This exercise calls for an exact copy of the listing, with no pictures kept.
________________________
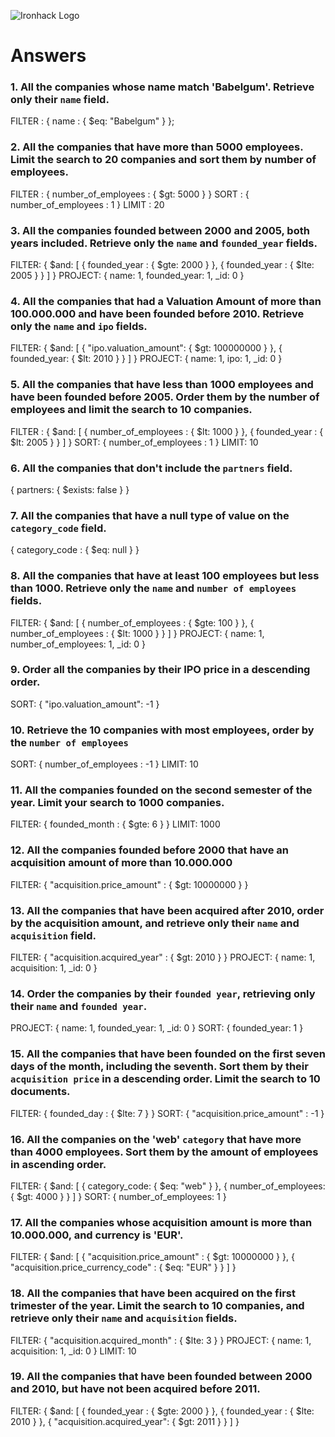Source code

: ![Ironhack Logo](https://i.imgur.com/1QgrNNw.png)

# Answers

### 1. All the companies whose name match 'Babelgum'. Retrieve only their `name` field.

<!-- Your Code Goes Here -->

FILTER : { name : { $eq: "Babelgum" } };

### 2. All the companies that have more than 5000 employees. Limit the search to 20 companies and sort them by **number of employees**.

<!-- Your Code Goes Here -->

FILTER : { number_of_employees : { $gt: 5000 } }
SORT : { number_of_employees : 1 }
LIMIT : 20

### 3. All the companies founded between 2000 and 2005, both years included. Retrieve only the `name` and `founded_year` fields.

<!-- Your Code Goes Here -->

FILTER: { $and: [ { founded_year : { $gte: 2000 } }, { founded_year : { $lte: 2005 } } ] }
PROJECT: { name: 1, founded_year: 1, \_id: 0 }

### 4. All the companies that had a Valuation Amount of more than 100.000.000 and have been founded before 2010. Retrieve only the `name` and `ipo` fields.

<!-- Your Code Goes Here -->

FILTER: { $and: [ { "ipo.valuation_amount": { $gt: 100000000 } }, { founded_year: { $lt: 2010 } } ] }
PROJECT: { name: 1, ipo: 1, \_id: 0 }

### 5. All the companies that have less than 1000 employees and have been founded before 2005. Order them by the number of employees and limit the search to 10 companies.

<!-- Your Code Goes Here -->

FILTER : { $and: [ { number_of_employees : { $lt: 1000 } }, { founded_year : { $lt: 2005 } } ] }
SORT: { number_of_employees : 1 }
LIMIT: 10

### 6. All the companies that don't include the `partners` field.

<!-- Your Code Goes Here -->

{ partners: { $exists: false } }

### 7. All the companies that have a null type of value on the `category_code` field.

<!-- Your Code Goes Here -->

{ category_code : { $eq: null } }

### 8. All the companies that have at least 100 employees but less than 1000. Retrieve only the `name` and `number of employees` fields.

<!-- Your Code Goes Here -->

FILTER: { $and: [ { number_of_employees : { $gte: 100 } }, { number_of_employees : { $lt: 1000 } } ] }
PROJECT: { name: 1, number_of_employees: 1, \_id: 0 }

### 9. Order all the companies by their IPO price in a descending order.

<!-- Your Code Goes Here -->

SORT: { "ipo.valuation_amount": -1 }

### 10. Retrieve the 10 companies with most employees, order by the `number of employees`

<!-- Your Code Goes Here -->

SORT: { number_of_employees : -1 }
LIMIT: 10

### 11. All the companies founded on the second semester of the year. Limit your search to 1000 companies.

<!-- Your Code Goes Here -->

FILTER: { founded_month : { $gte: 6 } }
LIMIT: 1000

### 12. All the companies founded before 2000 that have an acquisition amount of more than 10.000.000

<!-- Your Code Goes Here -->

FILTER: { "acquisition.price_amount" : { $gt: 10000000 } }

### 13. All the companies that have been acquired after 2010, order by the acquisition amount, and retrieve only their `name` and `acquisition` field.

<!-- Your Code Goes Here -->

FILTER: { "acquisition.acquired_year" : { $gt: 2010 } }
PROJECT: { name: 1, acquisition: 1, \_id: 0 }

### 14. Order the companies by their `founded year`, retrieving only their `name` and `founded year`.

<!-- Your Code Goes Here -->

PROJECT: { name: 1, founded_year: 1, \_id: 0 }
SORT: { founded_year: 1 }

### 15. All the companies that have been founded on the first seven days of the month, including the seventh. Sort them by their `acquisition price` in a descending order. Limit the search to 10 documents.

<!-- Your Code Goes Here -->

FILTER: { founded_day : { $lte: 7 } }
SORT: { "acquisition.price_amount" : -1 }

### 16. All the companies on the 'web' `category` that have more than 4000 employees. Sort them by the amount of employees in ascending order.

<!-- Your Code Goes Here -->

FILTER: { $and: [ { category_code: { $eq: "web" } }, { number_of_employees: { $gt: 4000 } } ] }
SORT: { number_of_employees: 1 }

### 17. All the companies whose acquisition amount is more than 10.000.000, and currency is 'EUR'.

<!-- Your Code Goes Here -->

FILTER: { $and: [ { "acquisition.price_amount" : { $gt: 10000000 } }, { "acquisition.price_currency_code" : { $eq: "EUR" } } ] }

### 18. All the companies that have been acquired on the first trimester of the year. Limit the search to 10 companies, and retrieve only their `name` and `acquisition` fields.

<!-- Your Code Goes Here -->

FILTER: { "acquisition.acquired_month" : { $lte: 3 } }
PROJECT: { name: 1, acquisition: 1, \_id: 0 }
LIMIT: 10

### 19. All the companies that have been founded between 2000 and 2010, but have not been acquired before 2011.

<!-- Your Code Goes Here -->

FILTER: { $and: [ { founded_year : { $gte: 2000 } }, { founded_year : { $lte: 2010 } }, { "acquisition.acquired_year": { $gt: 2011 } } ] }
________________________
**Finished exercise:**
Source code

: ![Ironhack Logo](https://i.imgur.com/1QgrNNw.png)

# Answers

### 1. All the companies whose name match 'Babelgum'. Retrieve only their `name` field.

<!-- Your Code Goes Here -->

FILTER : { name : { $eq: "Babelgum" } };

### 2. All the companies that have more than 5000 employees. Limit the search to 20 companies and sort them by **number of employees**.

<!-- Your Code Goes Here -->

FILTER : { number_of_employees : { $gt: 5000 } }
SORT : { number_of_employees : 1 }
LIMIT : 20

### 3. All the companies founded between 2000 and 2005, both years included. Retrieve only the `name` and `founded_year` fields.

<!-- Your Code Goes Here -->

FILTER: { $and: [ { founded_year : { $gte: 2000 } }, { founded_year : { $lte: 2005 } } ] }
PROJECT: { name: 1, founded_year: 1, \_id: 0 }

### 4. All the companies that had a Valuation Amount of more than 100.000.000 and have been founded before 2010. Retrieve only the `name` and `ipo` fields.

<!-- Your Code Goes Here -->

FILTER: { $and: [ { "ipo.valuation_amount": { $gt: 100000000 } }, { founded_year: { $lt: 2010 } } ] }
PROJECT: { name: 1, ipo: 1, \_id: 0 }

### 5. All the companies that have less than 1000 employees and have been founded before 2005. Order them by the number of employees and limit the search to 10 companies.

<!-- Your Code Goes Here -->

FILTER : { $and: [ { number_of_employees : { $lt: 1000 } }, { founded_year : { $lt: 2005 } } ] }
SORT: { number_of_employees : 1 }
LIMIT: 10

### 6. All the companies that don't include the `partners` field.

<!-- Your Code Goes Here -->

{ partners: { $exists: false } }

### 7. All the companies that have a null type of value on the `category_code` field.

<!-- Your Code Goes Here -->

{ category_code : { $eq: null } }

### 8. All the companies that have at least 100 employees but less than 1000. Retrieve only the `name` and `number of employees` fields.

<!-- Your Code Goes Here -->

FILTER: { $and: [ { number_of_employees : { $gte: 100 } }, { number_of_employees : { $lt: 1000 } } ] }
PROJECT: { name: 1, number_of_employees: 1, \_id: 0 }

### 9. Order all the companies by their IPO price in a descending order.

<!-- Your Code Goes Here -->

SORT: { "ipo.valuation_amount": -1 }

### 10. Retrieve the 10 companies with most employees, order by the `number of employees`

<!-- Your Code Goes Here -->

SORT: { number_of_employees : -1 }
LIMIT: 10

### 11. All the companies founded on the second semester of the year. Limit your search to 1000 companies.

<!-- Your Code Goes Here -->

FILTER: { founded_month : { $gte: 6 } }
LIMIT: 1000

### 12. All the companies founded before 2000 that have an acquisition amount of more than 10.000.000

<!-- Your Code Goes Here -->

FILTER: { "acquisition.price_amount" : { $gt: 10000000 } }

### 13. All the companies that have been acquired after 2010, order by the acquisition amount, and retrieve only their `name` and `acquisition` field.

<!-- Your Code Goes Here -->

FILTER: { "acquisition.acquired_year" : { $gt: 2010 } }
PROJECT: { name: 1, acquisition: 1, \_id: 0 }

### 14. Order the companies by their `founded year`, retrieving only their `name` and `founded year`.

<!-- Your Code Goes Here -->

PROJECT: { name: 1, founded_year: 1, \_id: 0 }
SORT: { founded_year: 1 }

### 15. All the companies that have been founded on the first seven days of the month, including the seventh. Sort them by their `acquisition price` in a descending order. Limit the search to 10 documents.

<!-- Your Code Goes Here -->

FILTER: { founded_day : { $lte: 7 } }
SORT: { "acquisition.price_amount" : -1 }

### 16. All the companies on the 'web' `category` that have more than 4000 employees. Sort them by the amount of employees in ascending order.

<!-- Your Code Goes Here -->

FILTER: { $and: [ { category_code: { $eq: "web" } }, { number_of_employees: { $gt: 4000 } } ] }
SORT: { number_of_employees: 1 }

### 17. All the companies whose acquisition amount is more than 10.000.000, and currency is 'EUR'.

<!-- Your Code Goes Here -->

FILTER: { $and: [ { "acquisition.price_amount" : { $gt: 10000000 } }, { "acquisition.price_currency_code" : { $eq: "EUR" } } ] }

### 18. All the companies that have been acquired on the first trimester of the year. Limit the search to 10 companies, and retrieve only their `name` and `acquisition` fields.

<!-- Your Code Goes Here -->

FILTER: { "acquisition.acquired_month" : { $lte: 3 } }
PROJECT: { name: 1, acquisition: 1, \_id: 0 }
LIMIT: 10

### 19. All the companies that have been founded between 2000 and 2010, but have not been acquired before 2011.

<!-- Your Code Goes Here -->

FILTER: { $and: [ { founded_year : { $gte: 2000 } }, { founded_year : { $lte: 2010 } }, { "acquisition.acquired_year": { $gt: 2011 } } ] }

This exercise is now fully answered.